Source data Block Start

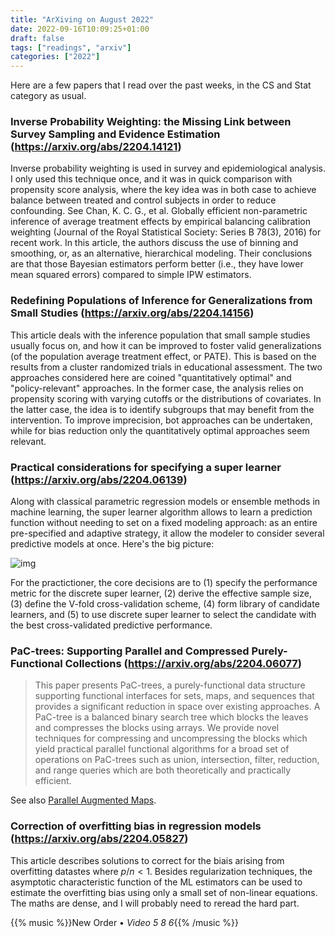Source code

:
 ```yaml
---
title: "ArXiving on August 2022"
date: 2022-09-16T10:09:25+01:00
draft: false
tags: ["readings", "arxiv"]
categories: ["2022"]
---
```


Here are a few papers that I read over the past weeks, in the CS and Stat category as usual.

### Inverse Probability Weighting: the Missing Link between Survey Sampling and Evidence Estimation (https://arxiv.org/abs/2204.14121)

Inverse probability weighting is used in survey and epidemiological analysis. I only used this technique once, and it was in quick comparison with propensity score analysis, where the key idea was in both case to achieve balance between treated and control subjects in order to reduce confounding. See Chan, K. C. G., et al. Globally efficient non-parametric inference of average treatment effects by empirical balancing calibration weighting (Journal of the Royal Statistical Society: Series B 78(3), 2016) for recent work. In this article, the authors discuss the use of binning and smoothing, or, as an alternative, hierarchical modeling. Their conclusions are that those Bayesian estimators perform better (i.e., they have lower mean squared errors) compared to simple IPW estimators.

### Redefining Populations of Inference for Generalizations from Small Studies (https://arxiv.org/abs/2204.14156)

This article deals with the inference population that small sample studies usually focus on, and how it can be improved to foster valid generalizations (of the population average treatment effect, or PATE). This is based on the results from a cluster randomized trials in educational assessment. The two approaches considered here are coined "quantitatively optimal" and "policy-relevant" approaches. In the former case, the analysis relies on propensity scoring with varying cutoffs or the distributions of covariates. In the latter case, the idea is to identify subgroups that may benefit from the intervention. To improve imprecision, bot approaches can be undertaken, while for bias reduction only the quantitatively optimal approaches seem relevant.

### Practical considerations for specifying a super learner (https://arxiv.org/abs/2204.06139)

Along with classical parametric regression models or ensemble methods in machine learning, the super learner algorithm allows to learn a prediction function without needing to set on a fixed modeling approach: as an entire pre-specified and adaptive strategy, it allow the modeler to consider several predictive models at once. Here's the big picture:

![img](/img/2022-09-16-20-25-01.png)

For the practictioner, the core decisions are to (1) specify the performance metric for the discrete super learner, (2) derive the effective sample size, (3) define the V-fold cross-validation scheme, (4) form library of candidate learners, and (5) to use discrete super learner to select the candidate with the best cross-validated predictive performance.

### PaC-trees: Supporting Parallel and Compressed Purely-Functional Collections (https://arxiv.org/abs/2204.06077)

> This paper presents PaC-trees, a purely-functional data structure supporting functional interfaces for sets, maps, and sequences that provides a significant reduction in space over existing approaches. A PaC-tree is a balanced binary search tree which blocks the leaves and compresses the blocks using arrays. We provide novel techniques for compressing and uncompressing the blocks which yield practical parallel functional algorithms for a broad set of operations on PaC-trees such as union, intersection, filter, reduction, and range queries which are both theoretically and practically efficient.

See also [Parallel Augmented Maps](https://cmuparlay.github.io/PAMWeb/).

### Correction of overfitting bias in regression models (https://arxiv.org/abs/2204.05827)

This article describes solutions to correct for the biais arising from overfitting datastes where $p/n < 1$. Besides regularization techniques, the asymptotic characteristic function of the ML estimators can be used to estimate the overfitting bias using only a small set of non-linear equations. The maths are dense, and I will probably need to reread the hard part.

{{% music %}}New Order • _Video 5 8 6_{{% /music %}}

Source data Block End

== Exercise brief ==
Your answer should be the lines above, from the line containing "Along with classical" up to and including the line containing "### Correction of", reproduced exactly and with nothing else.

== Output for this exercise ==
Along with classical parametric regression models or ensemble methods in machine learning, the super learner algorithm allows to learn a prediction function without needing to set on a fixed modeling approach: as an entire pre-specified and adaptive strategy, it allow the modeler to consider several predictive models at once. Here's the big picture:

![img](/img/2022-09-16-20-25-01.png)

For the practictioner, the core decisions are to (1) specify the performance metric for the discrete super learner, (2) derive the effective sample size, (3) define the V-fold cross-validation scheme, (4) form library of candidate learners, and (5) to use discrete super learner to select the candidate with the best cross-validated predictive performance.

### PaC-trees: Supporting Parallel and Compressed Purely-Functional Collections (https://arxiv.org/abs/2204.06077)

> This paper presents PaC-trees, a purely-functional data structure supporting functional interfaces for sets, maps, and sequences that provides a significant reduction in space over existing approaches. A PaC-tree is a balanced binary search tree which blocks the leaves and compresses the blocks using arrays. We provide novel techniques for compressing and uncompressing the blocks which yield practical parallel functional algorithms for a broad set of operations on PaC-trees such as union, intersection, filter, reduction, and range queries which are both theoretically and practically efficient.

See also [Parallel Augmented Maps](https://cmuparlay.github.io/PAMWeb/).

### Correction of overfitting bias in regression models (https://arxiv.org/abs/2204.05827)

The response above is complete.